Ja, ich habe es mir damals auf Deine Empfehlung gekauft und es lief bis heute gut. Das Grafikchip Problem hatte ich damals gelesen und deshalb mit Nexoc telefoniert. Dort versicherte man mir, dass die betreffenden Chips in dem Modell nicht verbaut wurden. Es war eine große Serie von Dell betroffen soweit ich weiß. Die Probleme, die du beschreibst, hatte ich die ganze Zeit über nicht gesehen. Die GPU geht bei max leistung etwas über 70°C laut Sensor, was IMHO für Grafikchips noch nicht kritisch sein soll. Da fängt es doch, wenn ich mich nicht irre, bei 100°C an, gefährlich zu werden. Nichtsdestotrotz könntest du natürlich Recht haben.

Auf der anderen Seite sind die Abstürze manchmal im absoluten Idle-Zustand aufgetreten sind bzw. ohne GPU Last.

----------

## Erdie

lol Gestern abend ist es wieder passiert: Der Cursor bleibt stehen, ein kurzes Ruckeln und dann fängt der Lüfter an zu heulen wie unter großer Last. Die Luft ist sehr heiß, so dass ich davon ausgehe, dass der Rechner dann wirklich unter starker Last steht. Leider kann man das nicht mehr überprüfen. Ping, Magic Sys keys, - alles tot.

Aber fast 3 Tage hat er durchgehalten bis dahin. So langsam vermute ich, dass ich mir neue Hardware kaufen muß. Selbstverständlich werde ich unmittelbar dannach dann doch einen Softwarefehler entdecken  :Razz: 

Grüße

Martin

----------

## doedel

 *Erdie wrote:*   

> Aber fast 3 Tage hat er durchgehalten bis dahin. So langsam vermute ich, dass ich mir neue Hardware kaufen muß. Selbstverständlich werde ich unmittelbar dannach dann doch einen Softwarefehler entdecken 
> 
> 

 

So schnell würd ich mich nicht von meiner Hardware überlisten lassen, die is doch nur Faul und drückt sich  :Smile: 

----------

## Erdie

Mal ernsthaft: Was ist denn nun empfohlen? agpgart oder NvAGP? 
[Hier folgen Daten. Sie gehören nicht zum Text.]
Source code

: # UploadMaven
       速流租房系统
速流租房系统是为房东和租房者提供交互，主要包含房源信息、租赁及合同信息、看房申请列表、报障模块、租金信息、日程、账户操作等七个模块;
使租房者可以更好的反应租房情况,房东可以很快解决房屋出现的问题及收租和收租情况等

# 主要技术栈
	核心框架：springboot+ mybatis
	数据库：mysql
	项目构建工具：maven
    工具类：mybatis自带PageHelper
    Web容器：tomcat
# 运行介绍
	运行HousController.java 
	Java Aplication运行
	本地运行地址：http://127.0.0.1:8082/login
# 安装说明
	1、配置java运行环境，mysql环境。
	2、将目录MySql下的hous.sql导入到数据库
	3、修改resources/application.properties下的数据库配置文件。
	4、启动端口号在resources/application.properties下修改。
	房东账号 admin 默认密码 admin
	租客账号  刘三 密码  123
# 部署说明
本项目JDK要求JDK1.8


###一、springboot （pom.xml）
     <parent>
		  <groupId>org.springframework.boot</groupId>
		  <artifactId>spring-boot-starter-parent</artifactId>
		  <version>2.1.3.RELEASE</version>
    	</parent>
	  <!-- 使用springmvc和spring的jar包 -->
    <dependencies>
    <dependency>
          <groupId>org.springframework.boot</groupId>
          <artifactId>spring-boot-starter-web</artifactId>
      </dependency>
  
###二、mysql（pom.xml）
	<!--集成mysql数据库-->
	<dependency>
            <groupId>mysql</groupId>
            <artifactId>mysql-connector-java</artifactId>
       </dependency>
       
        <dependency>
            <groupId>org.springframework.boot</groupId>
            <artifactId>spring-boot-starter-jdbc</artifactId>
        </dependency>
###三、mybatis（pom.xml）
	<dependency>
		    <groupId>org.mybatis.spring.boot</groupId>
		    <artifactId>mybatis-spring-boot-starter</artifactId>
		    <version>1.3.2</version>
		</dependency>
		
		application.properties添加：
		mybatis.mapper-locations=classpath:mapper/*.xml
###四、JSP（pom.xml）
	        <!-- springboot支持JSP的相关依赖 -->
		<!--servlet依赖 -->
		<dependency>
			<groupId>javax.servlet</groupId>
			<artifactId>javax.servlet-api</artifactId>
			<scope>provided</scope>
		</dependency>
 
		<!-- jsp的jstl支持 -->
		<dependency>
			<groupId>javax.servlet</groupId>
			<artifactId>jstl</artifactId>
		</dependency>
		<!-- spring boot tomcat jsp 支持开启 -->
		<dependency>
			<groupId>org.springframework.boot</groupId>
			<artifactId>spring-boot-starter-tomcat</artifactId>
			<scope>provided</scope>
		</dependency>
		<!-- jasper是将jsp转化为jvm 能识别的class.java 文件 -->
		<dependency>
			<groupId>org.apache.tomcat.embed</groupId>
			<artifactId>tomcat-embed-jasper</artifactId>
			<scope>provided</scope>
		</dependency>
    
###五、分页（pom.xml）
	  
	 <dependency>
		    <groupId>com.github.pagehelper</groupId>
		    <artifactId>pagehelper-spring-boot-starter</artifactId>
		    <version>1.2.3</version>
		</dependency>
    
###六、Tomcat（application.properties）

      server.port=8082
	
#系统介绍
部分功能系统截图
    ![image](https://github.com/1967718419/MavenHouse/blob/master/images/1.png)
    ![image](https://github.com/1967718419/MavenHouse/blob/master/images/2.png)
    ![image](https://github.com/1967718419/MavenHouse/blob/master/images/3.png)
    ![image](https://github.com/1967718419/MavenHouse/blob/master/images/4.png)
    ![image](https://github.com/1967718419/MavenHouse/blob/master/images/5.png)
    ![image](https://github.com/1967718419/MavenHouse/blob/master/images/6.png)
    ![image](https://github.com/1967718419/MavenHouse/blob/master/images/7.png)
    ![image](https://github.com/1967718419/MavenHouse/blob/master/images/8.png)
ich habe darüber gegoogled und bin zu widersprüchlichen Ergebnissen bekommen. Momentan spiele ich mit dem neuen (290.10) Nvidia driver rum. Bis jetzt scheint es stabiler zu sein. Ich habe kein agpgart Modul geladen. 

2. Frage: Kann es ein Problem sein, dass sich die Nvidia Karte einen IRQ mit dem USB Controller teilen muß (wegen Stabilität)

Grüße

Erdie

----------

## Erdie

Update: Der 290 Nvidia Treiber ist auch wieder eingefrohren. Magic Sys Keys waren wirkungslos, keine Blinken von Scroll und Capslog.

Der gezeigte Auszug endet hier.